Collected data

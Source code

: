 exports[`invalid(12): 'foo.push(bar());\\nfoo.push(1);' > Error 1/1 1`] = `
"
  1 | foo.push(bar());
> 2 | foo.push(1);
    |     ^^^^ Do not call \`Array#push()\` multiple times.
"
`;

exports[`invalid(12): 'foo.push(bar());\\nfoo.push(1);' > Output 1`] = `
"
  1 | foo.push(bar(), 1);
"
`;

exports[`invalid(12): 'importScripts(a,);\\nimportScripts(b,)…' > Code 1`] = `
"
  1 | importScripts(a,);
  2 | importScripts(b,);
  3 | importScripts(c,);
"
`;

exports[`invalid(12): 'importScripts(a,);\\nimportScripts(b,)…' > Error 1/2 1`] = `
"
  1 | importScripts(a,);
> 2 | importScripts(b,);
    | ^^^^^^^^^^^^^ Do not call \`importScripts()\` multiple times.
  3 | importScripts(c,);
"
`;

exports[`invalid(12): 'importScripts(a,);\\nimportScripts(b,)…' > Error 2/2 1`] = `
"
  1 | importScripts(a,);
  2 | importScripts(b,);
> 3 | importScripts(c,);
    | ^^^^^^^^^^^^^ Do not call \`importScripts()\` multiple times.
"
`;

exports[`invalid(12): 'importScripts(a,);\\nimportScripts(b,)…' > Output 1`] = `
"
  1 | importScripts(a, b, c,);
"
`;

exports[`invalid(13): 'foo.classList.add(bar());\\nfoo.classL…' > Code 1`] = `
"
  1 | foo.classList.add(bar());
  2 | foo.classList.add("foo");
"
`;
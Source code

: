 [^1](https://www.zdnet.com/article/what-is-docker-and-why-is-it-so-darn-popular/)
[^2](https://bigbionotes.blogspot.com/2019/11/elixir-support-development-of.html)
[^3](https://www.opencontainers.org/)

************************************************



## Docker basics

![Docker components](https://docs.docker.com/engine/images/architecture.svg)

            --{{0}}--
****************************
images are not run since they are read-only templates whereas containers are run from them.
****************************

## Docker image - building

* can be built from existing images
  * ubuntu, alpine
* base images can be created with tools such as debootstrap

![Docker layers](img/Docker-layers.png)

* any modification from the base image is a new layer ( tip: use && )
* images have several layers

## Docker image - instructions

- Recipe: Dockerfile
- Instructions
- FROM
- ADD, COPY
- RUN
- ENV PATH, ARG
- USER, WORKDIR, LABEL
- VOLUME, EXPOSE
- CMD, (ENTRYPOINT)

* * *

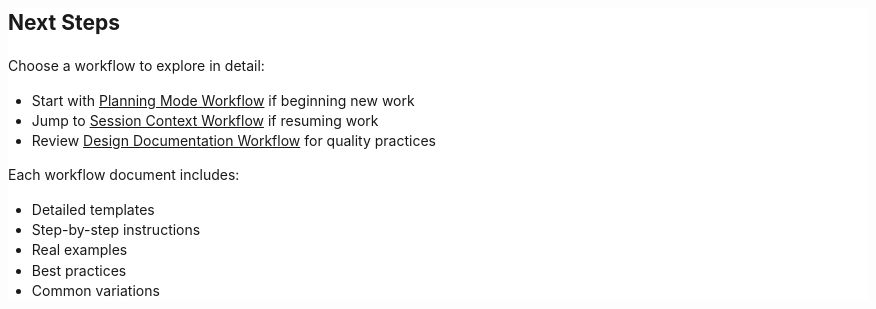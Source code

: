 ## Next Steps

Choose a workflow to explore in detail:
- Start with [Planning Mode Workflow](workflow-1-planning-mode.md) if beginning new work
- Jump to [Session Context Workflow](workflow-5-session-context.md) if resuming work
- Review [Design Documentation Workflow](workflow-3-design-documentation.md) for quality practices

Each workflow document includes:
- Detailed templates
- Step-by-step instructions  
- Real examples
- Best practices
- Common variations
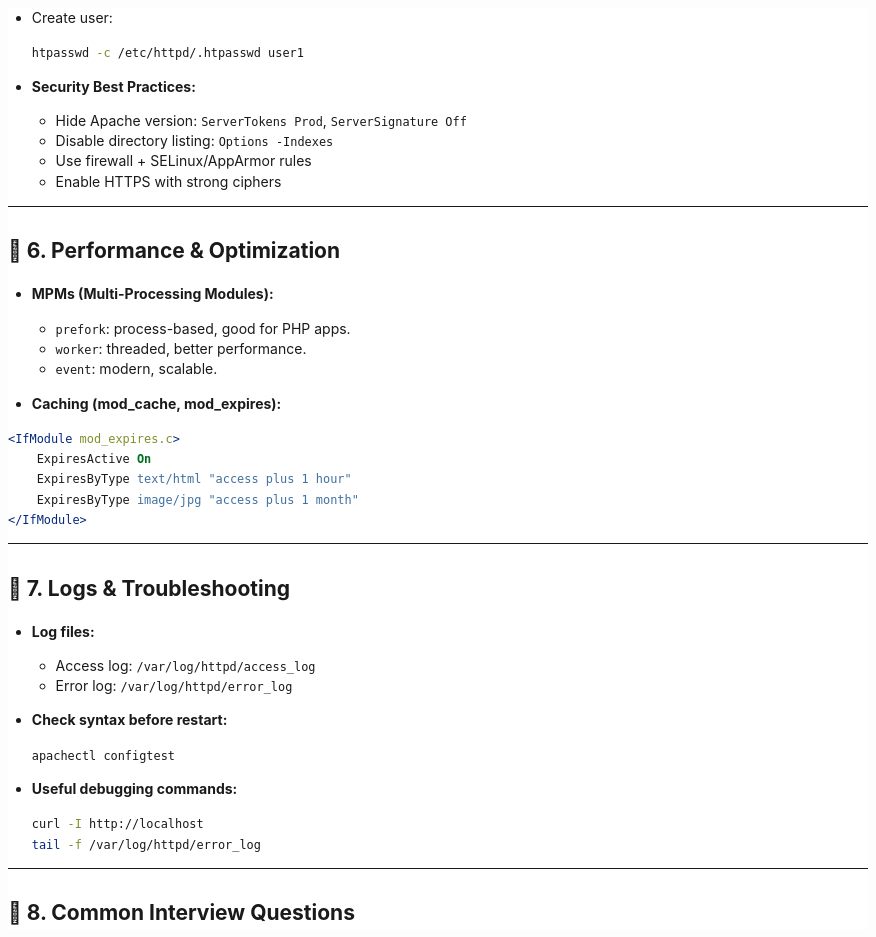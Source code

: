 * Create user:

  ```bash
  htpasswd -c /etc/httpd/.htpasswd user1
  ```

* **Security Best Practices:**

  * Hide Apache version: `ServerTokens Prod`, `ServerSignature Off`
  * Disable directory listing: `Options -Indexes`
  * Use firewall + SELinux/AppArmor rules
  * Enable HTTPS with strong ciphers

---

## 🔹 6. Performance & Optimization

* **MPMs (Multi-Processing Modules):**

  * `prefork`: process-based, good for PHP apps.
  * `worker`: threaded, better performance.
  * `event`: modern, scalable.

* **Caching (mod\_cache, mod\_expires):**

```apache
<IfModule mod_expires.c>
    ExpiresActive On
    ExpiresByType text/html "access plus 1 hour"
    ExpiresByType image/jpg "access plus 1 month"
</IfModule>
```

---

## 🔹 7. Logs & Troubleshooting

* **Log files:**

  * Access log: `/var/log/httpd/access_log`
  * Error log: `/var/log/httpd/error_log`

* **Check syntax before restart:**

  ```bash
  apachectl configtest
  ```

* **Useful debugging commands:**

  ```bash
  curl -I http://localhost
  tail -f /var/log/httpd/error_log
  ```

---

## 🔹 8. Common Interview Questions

→ **Activity**
Each line above from the one with "- Recipe: Dockerfile" up to and including the one with "- CMD, (ENTRYPOINT)" must be set down exactly, and no line outside that span may appear.

→ **Response area**
- Recipe: Dockerfile
- Instructions
- FROM
- ADD, COPY
- RUN
- ENV PATH, ARG
- USER, WORKDIR, LABEL
- VOLUME, EXPOSE
- CMD, (ENTRYPOINT)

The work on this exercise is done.